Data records
━━━━━━━━━━━━━━━━━━━━━━━━━━━━━━
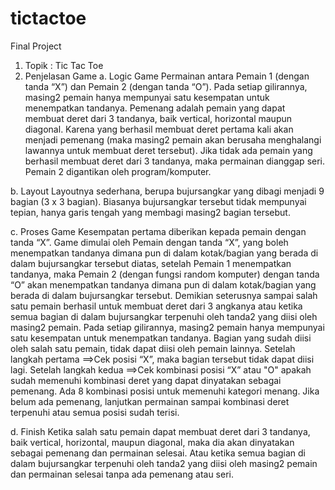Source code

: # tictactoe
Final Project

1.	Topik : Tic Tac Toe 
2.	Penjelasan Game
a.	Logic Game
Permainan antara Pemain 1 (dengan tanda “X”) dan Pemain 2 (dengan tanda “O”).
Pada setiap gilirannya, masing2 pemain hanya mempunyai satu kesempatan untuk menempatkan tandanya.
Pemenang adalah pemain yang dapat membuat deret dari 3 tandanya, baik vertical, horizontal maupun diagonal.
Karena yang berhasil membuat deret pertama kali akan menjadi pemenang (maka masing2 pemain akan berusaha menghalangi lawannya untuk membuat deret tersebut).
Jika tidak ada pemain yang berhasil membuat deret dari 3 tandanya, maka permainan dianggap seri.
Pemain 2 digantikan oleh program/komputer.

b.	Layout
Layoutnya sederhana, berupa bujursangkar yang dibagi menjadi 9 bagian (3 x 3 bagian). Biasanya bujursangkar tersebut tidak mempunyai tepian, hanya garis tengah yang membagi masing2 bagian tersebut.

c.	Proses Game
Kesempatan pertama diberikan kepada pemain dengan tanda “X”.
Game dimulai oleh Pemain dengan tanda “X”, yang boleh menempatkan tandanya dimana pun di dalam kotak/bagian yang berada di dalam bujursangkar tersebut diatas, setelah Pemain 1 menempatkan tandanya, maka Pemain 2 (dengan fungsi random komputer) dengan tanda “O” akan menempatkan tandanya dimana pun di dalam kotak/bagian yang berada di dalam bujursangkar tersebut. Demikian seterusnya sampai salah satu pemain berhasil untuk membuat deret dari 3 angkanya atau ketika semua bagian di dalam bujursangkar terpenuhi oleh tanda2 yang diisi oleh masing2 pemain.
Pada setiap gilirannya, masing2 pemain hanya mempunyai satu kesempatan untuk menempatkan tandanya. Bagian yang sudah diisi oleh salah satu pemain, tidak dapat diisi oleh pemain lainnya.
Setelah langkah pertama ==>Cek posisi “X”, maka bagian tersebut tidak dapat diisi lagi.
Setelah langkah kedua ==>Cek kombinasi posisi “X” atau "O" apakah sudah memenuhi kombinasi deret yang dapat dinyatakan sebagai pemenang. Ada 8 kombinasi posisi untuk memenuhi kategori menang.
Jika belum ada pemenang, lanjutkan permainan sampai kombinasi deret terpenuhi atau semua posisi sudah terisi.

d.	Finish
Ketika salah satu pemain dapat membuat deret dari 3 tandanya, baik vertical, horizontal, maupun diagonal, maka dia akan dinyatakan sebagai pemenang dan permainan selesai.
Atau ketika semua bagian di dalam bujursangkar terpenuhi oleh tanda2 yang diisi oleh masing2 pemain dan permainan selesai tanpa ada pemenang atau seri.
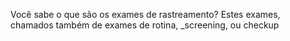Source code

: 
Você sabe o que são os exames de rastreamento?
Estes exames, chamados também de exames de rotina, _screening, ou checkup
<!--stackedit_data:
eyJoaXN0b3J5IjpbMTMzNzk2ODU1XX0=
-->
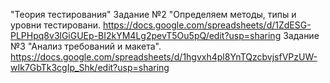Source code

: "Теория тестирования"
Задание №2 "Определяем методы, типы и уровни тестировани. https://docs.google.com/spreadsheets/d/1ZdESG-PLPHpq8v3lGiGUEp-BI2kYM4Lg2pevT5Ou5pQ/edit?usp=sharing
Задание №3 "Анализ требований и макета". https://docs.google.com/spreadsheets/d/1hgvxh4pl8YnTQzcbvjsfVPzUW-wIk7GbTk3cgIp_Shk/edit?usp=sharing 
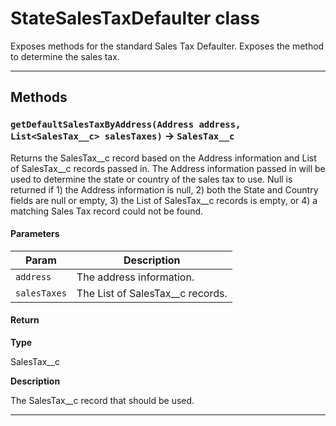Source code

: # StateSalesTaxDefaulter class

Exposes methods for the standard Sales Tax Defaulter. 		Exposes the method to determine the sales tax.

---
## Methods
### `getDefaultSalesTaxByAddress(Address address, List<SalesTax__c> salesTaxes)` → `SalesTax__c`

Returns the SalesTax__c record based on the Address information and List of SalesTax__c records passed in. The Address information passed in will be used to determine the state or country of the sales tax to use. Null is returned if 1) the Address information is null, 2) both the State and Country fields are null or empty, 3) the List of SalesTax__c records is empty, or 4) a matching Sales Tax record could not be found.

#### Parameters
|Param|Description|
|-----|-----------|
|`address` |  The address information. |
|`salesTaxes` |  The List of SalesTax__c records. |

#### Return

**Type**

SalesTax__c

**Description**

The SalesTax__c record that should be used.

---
━━━━━━━━━━━━━━━━━━━━━━━━━━━━━━
**Assignment:** Check each line of the records above, and copy those that hold the word "spreadsheets".

**Result below:**
Задание №2 "Определяем методы, типы и уровни тестировани. https://docs.google.com/spreadsheets/d/1ZdESG-PLPHpq8v3lGiGUEp-BI2kYM4Lg2pevT5Ou5pQ/edit?usp=sharing
Задание №3 "Анализ требований и макета". https://docs.google.com/spreadsheets/d/1hgvxh4pl8YnTQzcbvjsfVPzUW-wIk7GbTk3cgIp_Shk/edit?usp=sharing 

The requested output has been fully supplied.